* **PROBLEM REQUIREMENTS**:
Output all records exactly.

----- SOURCE MATERIAL

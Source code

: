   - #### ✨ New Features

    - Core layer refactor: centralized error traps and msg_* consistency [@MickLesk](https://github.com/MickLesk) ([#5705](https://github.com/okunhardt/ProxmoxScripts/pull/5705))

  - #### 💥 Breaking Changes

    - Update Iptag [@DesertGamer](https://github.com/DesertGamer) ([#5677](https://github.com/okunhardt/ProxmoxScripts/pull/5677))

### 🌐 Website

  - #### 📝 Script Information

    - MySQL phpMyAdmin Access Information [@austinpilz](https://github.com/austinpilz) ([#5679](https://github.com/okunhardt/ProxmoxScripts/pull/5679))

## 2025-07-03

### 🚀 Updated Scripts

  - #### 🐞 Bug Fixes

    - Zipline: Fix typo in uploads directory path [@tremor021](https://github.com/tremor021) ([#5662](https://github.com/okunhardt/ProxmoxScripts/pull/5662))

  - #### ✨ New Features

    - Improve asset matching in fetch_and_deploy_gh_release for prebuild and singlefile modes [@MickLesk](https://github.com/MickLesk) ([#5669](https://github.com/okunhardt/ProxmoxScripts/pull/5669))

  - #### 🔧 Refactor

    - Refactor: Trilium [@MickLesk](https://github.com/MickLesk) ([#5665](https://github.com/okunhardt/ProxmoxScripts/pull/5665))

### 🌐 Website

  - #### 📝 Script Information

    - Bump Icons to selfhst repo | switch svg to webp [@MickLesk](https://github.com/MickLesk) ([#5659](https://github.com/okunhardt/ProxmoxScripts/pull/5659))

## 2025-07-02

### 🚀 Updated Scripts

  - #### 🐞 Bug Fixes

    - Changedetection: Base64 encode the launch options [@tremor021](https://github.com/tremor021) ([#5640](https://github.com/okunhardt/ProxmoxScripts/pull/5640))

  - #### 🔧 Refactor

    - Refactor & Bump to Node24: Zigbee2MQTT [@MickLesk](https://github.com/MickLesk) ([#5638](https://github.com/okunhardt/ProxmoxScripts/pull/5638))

----------

* **ANSWER FOR THE TASK**:
Source code

:   - #### ✨ New Features

    - Core layer refactor: centralized error traps and msg_* consistency [@MickLesk](https://github.com/MickLesk) ([#5705](https://github.com/okunhardt/ProxmoxScripts/pull/5705))

  - #### 💥 Breaking Changes

    - Update Iptag [@DesertGamer](https://github.com/DesertGamer) ([#5677](https://github.com/okunhardt/ProxmoxScripts/pull/5677))

### 🌐 Website

  - #### 📝 Script Information

    - MySQL phpMyAdmin Access Information [@austinpilz](https://github.com/austinpilz) ([#5679](https://github.com/okunhardt/ProxmoxScripts/pull/5679))

## 2025-07-03

### 🚀 Updated Scripts

  - #### 🐞 Bug Fixes

    - Zipline: Fix typo in uploads directory path [@tremor021](https://github.com/tremor021) ([#5662](https://github.com/okunhardt/ProxmoxScripts/pull/5662))

  - #### ✨ New Features

    - Improve asset matching in fetch_and_deploy_gh_release for prebuild and singlefile modes [@MickLesk](https://github.com/MickLesk) ([#5669](https://github.com/okunhardt/ProxmoxScripts/pull/5669))

  - #### 🔧 Refactor

    - Refactor: Trilium [@MickLesk](https://github.com/MickLesk) ([#5665](https://github.com/okunhardt/ProxmoxScripts/pull/5665))

### 🌐 Website

  - #### 📝 Script Information

    - Bump Icons to selfhst repo | switch svg to webp [@MickLesk](https://github.com/MickLesk) ([#5659](https://github.com/okunhardt/ProxmoxScripts/pull/5659))

## 2025-07-02

### 🚀 Updated Scripts

  - #### 🐞 Bug Fixes

    - Changedetection: Base64 encode the launch options [@tremor021](https://github.com/tremor021) ([#5640](https://github.com/okunhardt/ProxmoxScripts/pull/5640))

  - #### 🔧 Refactor

    - Refactor & Bump to Node24: Zigbee2MQTT [@MickLesk](https://github.com/MickLesk) ([#5638](https://github.com/okunhardt/ProxmoxScripts/pull/5638))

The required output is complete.